In the history of college football only one team has actually been slapped with the punishment. In the whole of college sports, five teams earned the punishment. The SMU Mustangs earned their beat down after numerous investigations discovered that the program was not only continuing to commit infractions, but actively lying to the NCAA about their level of cooperation.
The last time the NCAA handed down the death penalty was in 1987. Leading up to the handing down of the ultimate sentence, the SMU Mustangs stood near the top of the college football world thanks to their "Pony Express" offensive attack. Some of the best athletes in football had come through the program, but they had done so thanks in large part because those athletes received payment. Paying athletes to attend one University over another is a huge violation of NCAA rules and the Mustangs had committed this particular infraction (and gotten caught for it) seven times since 1974. That particular number was the high water mark for any college football program over that time.
SMU certainly should have seen their final judgement coming. In 1985, the governing body of college sports voted to make it a rule that any program that committed more than one NCAA rules infraction in a five year period would face a 1 to 2 year death penalty.
For a ruling of this sort, an actual vote of the member schools had to be taken. Only six schools objected to this particular change in the rules and of course SMU was one. Losing 427-6 the Mustangs stood almost alone and it soon became evident why they were so opposed to the rule change.
SMU acted in ways that made it appear as if the school wanted to get the Death Penalty.
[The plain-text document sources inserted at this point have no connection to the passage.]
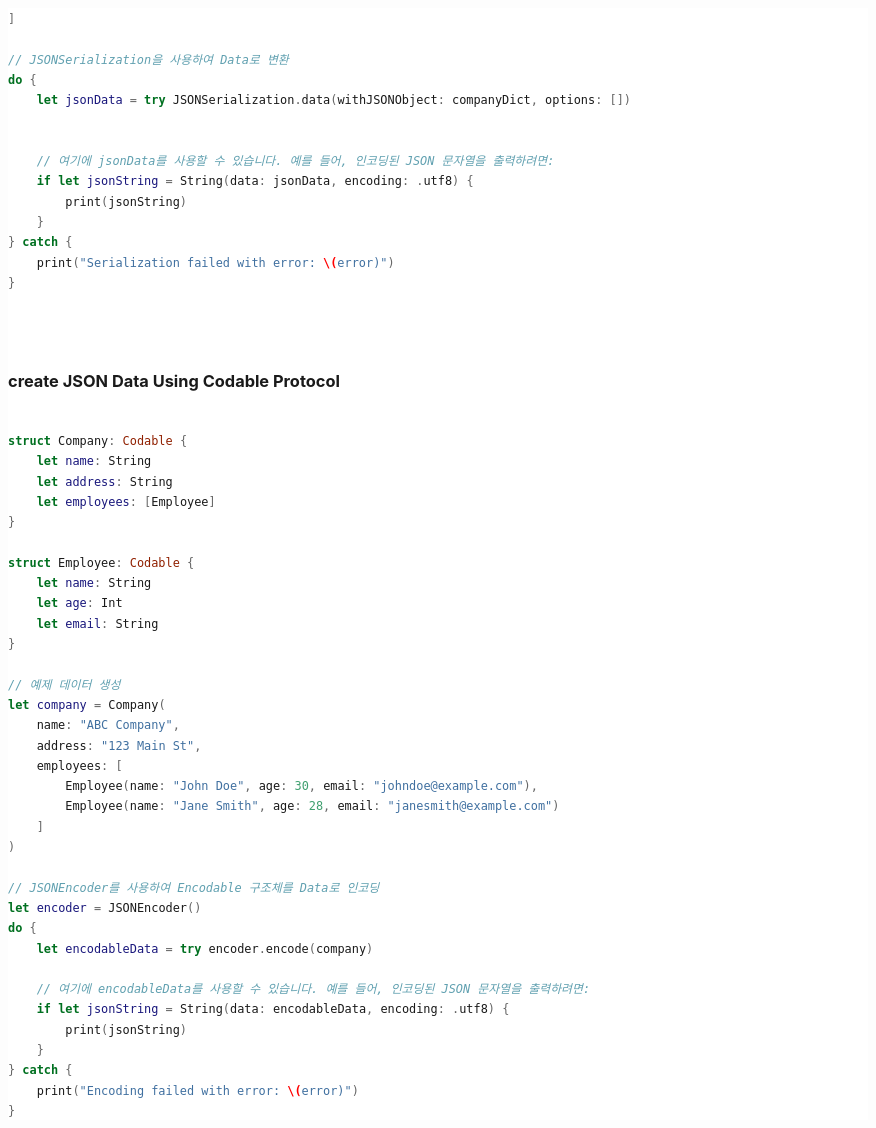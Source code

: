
 ```swift
]

// JSONSerialization을 사용하여 Data로 변환
do {
    let jsonData = try JSONSerialization.data(withJSONObject: companyDict, options: [])
    
    
    // 여기에 jsonData를 사용할 수 있습니다. 예를 들어, 인코딩된 JSON 문자열을 출력하려면:
    if let jsonString = String(data: jsonData, encoding: .utf8) {
        print(jsonString)
    }
} catch {
    print("Serialization failed with error: \(error)")
}

```

<br>
<br>

### create JSON Data Using Codable Protocol

```swift

struct Company: Codable {
    let name: String
    let address: String
    let employees: [Employee]
}

struct Employee: Codable {
    let name: String
    let age: Int
    let email: String
}

// 예제 데이터 생성
let company = Company(
    name: "ABC Company",
    address: "123 Main St",
    employees: [
        Employee(name: "John Doe", age: 30, email: "johndoe@example.com"),
        Employee(name: "Jane Smith", age: 28, email: "janesmith@example.com")
    ]
)

// JSONEncoder를 사용하여 Encodable 구조체를 Data로 인코딩
let encoder = JSONEncoder()
do {
    let encodableData = try encoder.encode(company)
    
    // 여기에 encodableData를 사용할 수 있습니다. 예를 들어, 인코딩된 JSON 문자열을 출력하려면:
    if let jsonString = String(data: encodableData, encoding: .utf8) {
        print(jsonString)
    }
} catch {
    print("Encoding failed with error: \(error)")
}

```
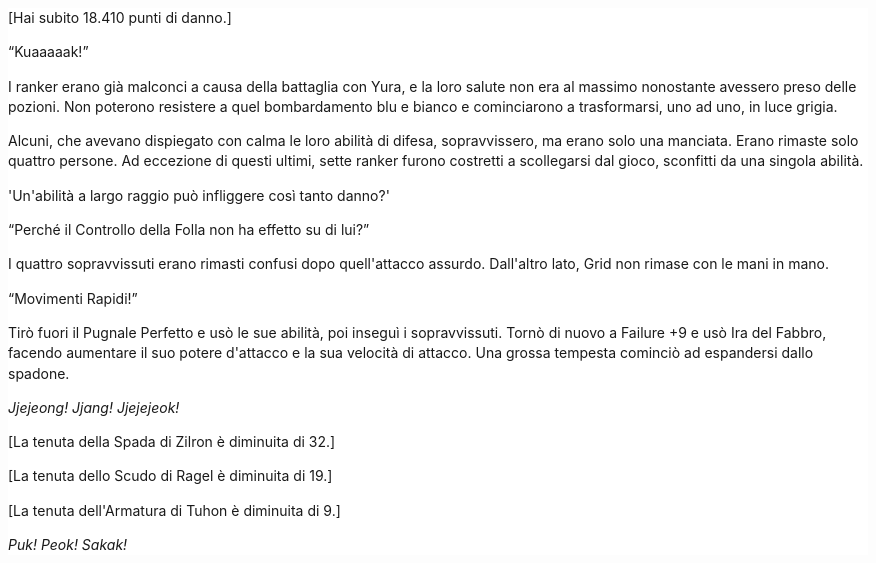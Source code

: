 

[Hai subito 18.410 punti di danno.]






“Kuaaaaak!”


I ranker erano già malconci a causa della battaglia con Yura, e la loro salute non era al massimo nonostante avessero preso delle pozioni. Non poterono resistere a quel bombardamento blu e bianco e cominciarono a trasformarsi, uno ad uno, in luce grigia.


Alcuni, che avevano dispiegato con calma le loro abilità di difesa, sopravvissero, ma erano solo una manciata. Erano rimaste solo quattro persone. Ad eccezione di questi ultimi, sette ranker furono costretti a scollegarsi dal gioco, sconfitti da una singola abilità.


'Un'abilità a largo raggio può infliggere così tanto danno?'


“Perché il Controllo della Folla non ha effetto su di lui?”


I quattro sopravvissuti erano rimasti confusi dopo quell'attacco assurdo. Dall'altro lato, Grid non rimase con le mani in mano.


“Movimenti Rapidi!”


Tirò fuori il Pugnale Perfetto e usò le sue abilità, poi inseguì i sopravvissuti. Tornò di nuovo a Failure +9 e usò Ira del Fabbro, facendo aumentare il suo potere d'attacco e la sua velocità di attacco. Una grossa tempesta cominciò ad espandersi dallo spadone.


<i>Jjejeong! Jjang! Jjejejeok!</i>






[La tenuta della Spada di Zilron è diminuita di 32.]






[La tenuta dello Scudo di Ragel è diminuita di 19.]






[La tenuta dell'Armatura di Tuhon è diminuita di 9.]






<i>Puk! Peok! Sakak!</i>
The Mustangs had been paying players anywhere from $50 to $725 a month before they were caught in 2005. Despite the NCAA warning that another infraction would indeed mean the major punishment, the school continued paying players out of a slush fund. The school, oddly enough, felt they had to honor the commitments they had made to players vowing to stop the practice once every player who had been promised money left campus.
On November 12, 1986 former SMU linebacker David Stanley became the straw that broke the camel's back. Stanley was kicked off of the team for steroid use and as revenge went to the media, informing them that the program was still paying players. Stanley's report, along with the ensuing investigation ended with SMU being handed the Death Penalty on February 25, 1987.
The punishment meant that the SMU football team would have to cancel their 1987 season and would have to cancel all home games for the 1988 season. The NCAA threw a bone to the Mustangs by allowing them to play road games in 1988. This caveat allowed the school the chance to continue earning some revenue. The sentence included the ability for players on the team to transfer to another school without having to sit out a year (the usual rule regarding transferring teams).
Other schools raided the Mustangs' roster and the school reported they didn't have enough players to field a team for the 1988 season. In addition to two years of no games, the school had 55 scholarships over a four year period taken away. The school wasn't allowed to appear on National television until 1989 further taking away possible revenue streams as well as hurting the team's recruiting efforts. Staffing was affected by allowing the team to hire just five assistants as opposed to the usual nine.
In the end, the Death Penalty did what it was supposed to do. The punishment almost killed the Mustangs' football program, giving them two decades of awful football. It was not until 2009 that the team actually posted a winning record and returned to a bowl game.